Auf dem Gebiet der Lyrik entwickelte sich aus dem höfischen Minnesang der bürgerliche Meistersang. Aus den Liedern der niederen Minne entstand das Volkslied, das oft durch Kontrafaktur2 zum Kirchenlied weiterverwandelt wurde.
Durch Prosa-Auflösungen der mittelhochdeutschen Versepen entstanden als sogenannte Volksbücher die ersten Helden-, Ritter- und Abenteuerromane. Kürzere Erzählungen wie Fabeln, Novellen, Schwänke und Fazetien3 wurden, angeregt durch Boccaccios Decamerone (1349/53), vielfach gesammelt und gebündelt herausgegeben. – Für das religiöse Publikum gab es Predigtsammlungen und erbauliche Andachts-, Gebets- und Sterbebüchlein.
Das geistliche Spiel, das aus der lateinischen Liturgie der Ostermesse hervorgegangen war, führte bald zur dialogischen Darstellung des Heilsgeschehens anlässlich anderer Kirchenfeste. Den ursprünglichen Osterspielen traten Weihnachtsspiele, Fronleichnams- und Passionsspiele zur Seite, deren immer volkreichere Aufführungen endlich aus der Kirche auf den Marktplatz verlegt werden mussten, wo sie in der Schwellform mehrtägiger Festspiele oft die Bürgerschaft ganzer Städte beherrschten. – Neben dem geistlichen Spiel gab es als weltlichen Vorläufer des Dramas das possenhafte Fastnachtspiel mit dem Hang zu grobianischer Verwilderung. Beide volkstümlichen Vorformen wurden nach der Reformation vom humanistischen Schuldrama abgelöst. Das Humanistendrama, das zuerst der lateinischen Sprach- und Redeschulung diente, knüpfte an das antike Drama an und führte die Spieldauer und die Zahl der Darsteller auf ein vernünftiges Maß zurück. Als auf Anregung Luthers und Melanchthons (1497–1560) das Schuldrama in deutscher Sprache Konfliktstoffe der Reformation aufgriff, antwortete die Gegenreformation mit dem sogenannten Jesuitendrama (vgl. Kap. 3b).
Darüber hinaus bediente man sich in der geistig-politischen Auseinandersetzung der alten Form des Streitgesprächs, des öffentlichen Briefes und neuerdings der Flugschrift und des Flugblattes. In allen diesen Formen aber sprachen die Autoren mit Vorliebe allegorisch (vgl. Kap. 3, Anm. 14), lehrhaft (vgl. Kap. 1, Anm. 30) und satirisch (vgl. Kap. 8, Anm. 11).

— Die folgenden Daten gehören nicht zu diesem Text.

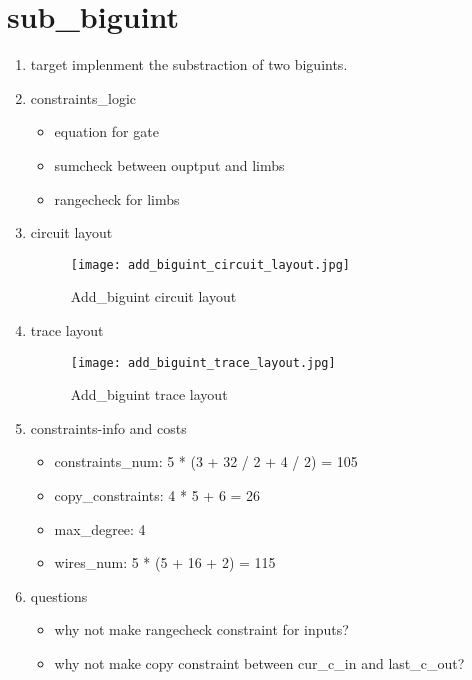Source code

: \section{sub_biguint}
\label{sub_biguint}

\begin{enumerate}
    \item target
        implenment the substraction of two biguints.
    \item constraints_logic
        \begin{itemize}
            \item equation for gate
            \item sumcheck between ouptput and limbs
            \item rangecheck for limbs
        \end{itemize}
    \item circuit layout
        \begin{figure}[!ht]
            \centering
            \texttt{[image: add\_biguint\_circuit\_layout.jpg]}
            \caption{Add_biguint circuit layout}
            \label{fig:add_biguint_circuit_layout}
        \end{figure}

    \item trace layout
        \begin{figure}[!ht]
            \centering
            \texttt{[image: add\_biguint\_trace\_layout.jpg]}
            \caption{Add_biguint trace layout}
            \label{fig:add_biguint_trace_layout}
        \end{figure}
    
    \item constraints-info and costs
        \begin{itemize}
            \item constraints_num: 5 * (3 + 32 / 2 + 4 / 2) = 105
            \item copy_constraints: 4 * 5 + 6 = 26
            \item max_degree: 4
            \item wires_num: 5 * (5 + 16 + 2) = 115
        \end{itemize}

    \item questions
        \begin{itemize}
            \item why not make rangecheck constraint for inputs?
            \item why not make copy constraint between cur_c_in and last_c_out?
        \end{itemize}

\end{enumerate}
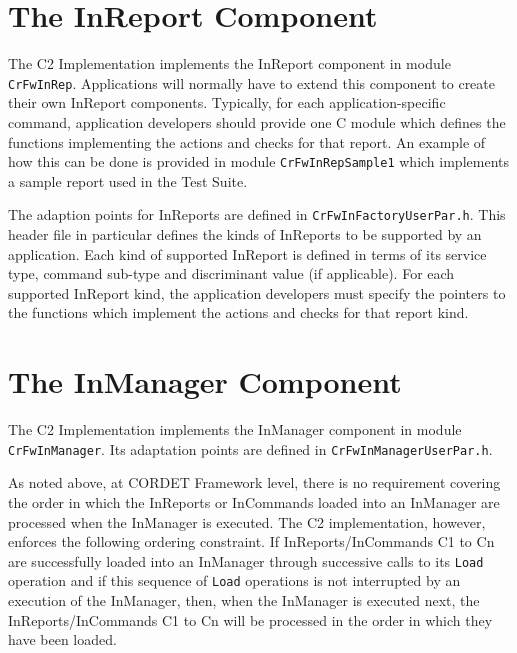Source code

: \documentclass{pnp_article}
\begin{document}
\section{The InReport Component}\label{sec:InReport}


The C2 Implementation implements the InReport component in module \texttt{CrFwInRep}. Applications will normally have to extend this component to create their own InReport components. Typically, for each application-specific command, application developers should provide one C module which defines the functions implementing the actions and checks for that report. An example of how this can be done is provided in module \texttt{CrFwInRepSample1} which implements a sample report used in the Test Suite.

The adaption points for InReports are defined in \texttt{CrFwInFactoryUserPar.h}. This header file in particular defines the kinds of InReports to be supported by an application. Each kind of supported InReport is defined in terms of its service type, command sub-type and discriminant value (if applicable). For each supported InReport kind, the application developers must specify the pointers to the functions which implement the actions and checks for that report kind.


\section{The InManager Component}\label{sec:InManager}


The C2 Implementation implements the InManager component in module \texttt{CrFwInManager}. Its adaptation points are defined in \texttt{CrFwInManagerUserPar.h}.

As noted above, at CORDET Framework level, there is no requirement covering the order in which the InReports or InCommands loaded into an InManager are processed when the InManager is executed. The C2 implementation, however, enforces the following ordering constraint. If InReports/InCommands C1 to Cn are successfully loaded into an InManager through successive calls to its \texttt{Load} operation and if this sequence of \texttt{Load} operations is not interrupted by an execution of the InManager, then, when the InManager is executed next, the InReports/InCommands C1 to Cn will be processed in the order in which they have been loaded.
\end{document}
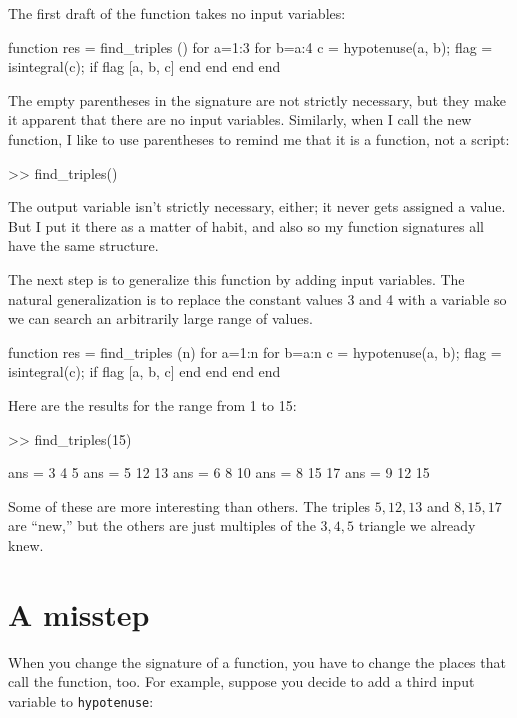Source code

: \documentclass[
]{book}
\numberwithin{Answer}{chapter}
\numberwithin{Exercise}{chapter}
\begin{document}
The first draft of the function takes no input variables:

\begin{code}
function res = find_triples ()
    for a=1:3
        for b=a:4
            c = hypotenuse(a, b);
            flag = isintegral(c);
            if flag
                [a, b, c]
            end
        end
    end
end
\end{code}

The empty parentheses in the signature are not strictly necessary, but
they make it apparent that there are no input variables.  Similarly,
when I call the new function, I like to use parentheses to remind me
that it is a function, not a script:

\begin{code}
>> find_triples()
\end{code}

The output variable isn't strictly necessary, either; it
never gets assigned a value.  But I put it there as a matter of
habit, and also so my function signatures all have the same structure.

The next step is to generalize this function by adding input
variables.  The natural generalization is to replace the constant
values 3 and 4 with a variable so we can search an arbitrarily large
range of values.

\begin{code}
function res = find_triples (n)
    for a=1:n
        for b=a:n
            c = hypotenuse(a, b);
            flag = isintegral(c);
            if flag
                [a, b, c]
            end
        end
    end
end
\end{code}

Here are the results for the range from 1 to 15:

\begin{code}
>> find_triples(15)

ans = 3     4     5
ans = 5    12    13
ans = 6     8    10
ans = 8    15    17
ans = 9    12    15
\end{code}

Some of these are more interesting than others.  The triples
$5,12,13$ and $8,15,17$ are ``new,'' but the others are just
multiples of the $3,4,5$ triangle we already knew.


\section{A misstep}

When you change the signature of a function, you have to change
the places that call the function, too.  For example, suppose
you decide to add a third input variable to {\tt hypotenuse}:
\end{document}
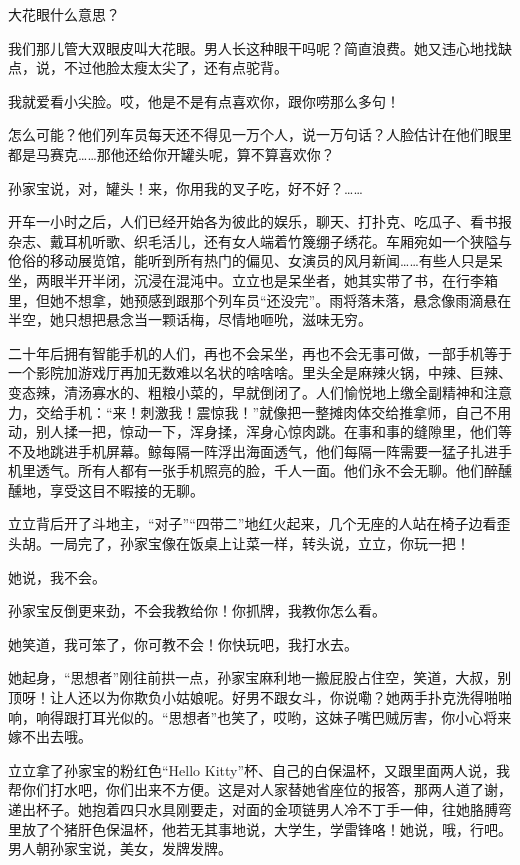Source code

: \documentclass[lang=cn,newtx,12pt,scheme=chinese]{elegantbook}
\begin{document}
大花眼什么意思？

我们那儿管大双眼皮叫大花眼。男人长这种眼干吗呢？简直浪费。她又违心地找缺点，说，不过他脸太瘦太尖了，还有点驼背。

我就爱看小尖脸。哎，他是不是有点喜欢你，跟你唠那么多句！

怎么可能？他们列车员每天还不得见一万个人，说一万句话？人脸估计在他们眼里都是马赛克……那他还给你开罐头呢，算不算喜欢你？

孙家宝说，对，罐头！来，你用我的叉子吃，好不好？……

开车一小时之后，人们已经开始各为彼此的娱乐，聊天、打扑克、吃瓜子、看书报杂志、戴耳机听歌、织毛活儿，还有女人端着竹篾绷子绣花。车厢宛如一个狭隘与伧俗的移动展览馆，能听到所有热门的偏见、女演员的风月新闻……有些人只是呆坐，两眼半开半闭，沉浸在混沌中。立立也是呆坐者，她其实带了书，在行李箱里，但她不想拿，她预感到跟那个列车员“还没完”。雨将落未落，悬念像雨滴悬在半空，她只想把悬念当一颗话梅，尽情地咂吮，滋味无穷。

二十年后拥有智能手机的人们，再也不会呆坐，再也不会无事可做，一部手机等于一个影院加游戏厅再加无数难以名状的啥啥啥。里头全是麻辣火锅，中辣、巨辣、变态辣，清汤寡水的、粗粮小菜的，早就倒闭了。人们愉悦地上缴全副精神和注意力，交给手机：“来！刺激我！震惊我！”就像把一整摊肉体交给推拿师，自己不用动，别人揉一把，惊动一下，浑身揉，浑身心惊肉跳。在事和事的缝隙里，他们等不及地跳进手机屏幕。鲸每隔一阵浮出海面透气，他们每隔一阵需要一猛子扎进手机里透气。所有人都有一张手机照亮的脸，千人一面。他们永不会无聊。他们醉醺醺地，享受这目不暇接的无聊。

立立背后开了斗地主，“对子”“四带二”地红火起来，几个无座的人站在椅子边看歪头胡。一局完了，孙家宝像在饭桌上让菜一样，转头说，立立，你玩一把！

她说，我不会。

孙家宝反倒更来劲，不会我教给你！你抓牌，我教你怎么看。

她笑道，我可笨了，你可教不会！你快玩吧，我打水去。

她起身，“思想者”刚往前拱一点，孙家宝麻利地一搬屁股占住空，笑道，大叔，别顶呀！让人还以为你欺负小姑娘呢。好男不跟女斗，你说嘞？她两手扑克洗得啪啪响，响得跟打耳光似的。“思想者”也笑了，哎哟，这妹子嘴巴贼厉害，你小心将来嫁不出去哦。

立立拿了孙家宝的粉红色“Hello Kitty”杯、自己的白保温杯，又跟里面两人说，我帮你们打水吧，你们出来不方便。这是对人家替她省座位的报答，那两人道了谢，递出杯子。她抱着四只水具刚要走，对面的金项链男人冷不丁手一伸，往她胳膊弯里放了个猪肝色保温杯，他若无其事地说，大学生，学雷锋咯！她说，哦，行吧。男人朝孙家宝说，美女，发牌发牌。
\end{document}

a) Volkstümliche Schriftsteller
Als Totenklage für seine Frau Margaretha verfasste der Schulrektor und Notar JOHANNES VON TEPL (um 1350 bis 1414) in Saaz ein Streitgespräch mit dem Tode. Einem dichterischen Topos4 folgend, stellt er sich darin dem Tod als ein Mann der Feder vor: »Ich bins genant ein ackerman, von vogelwat ist mein pflug, und wone in Behemer lande.« Das in der Form eines mittelalterlichen Gerichtsprozesses angelegte Streitgespräch heißt danach Der Ackermann aus Böhmen (kurz nach 1400).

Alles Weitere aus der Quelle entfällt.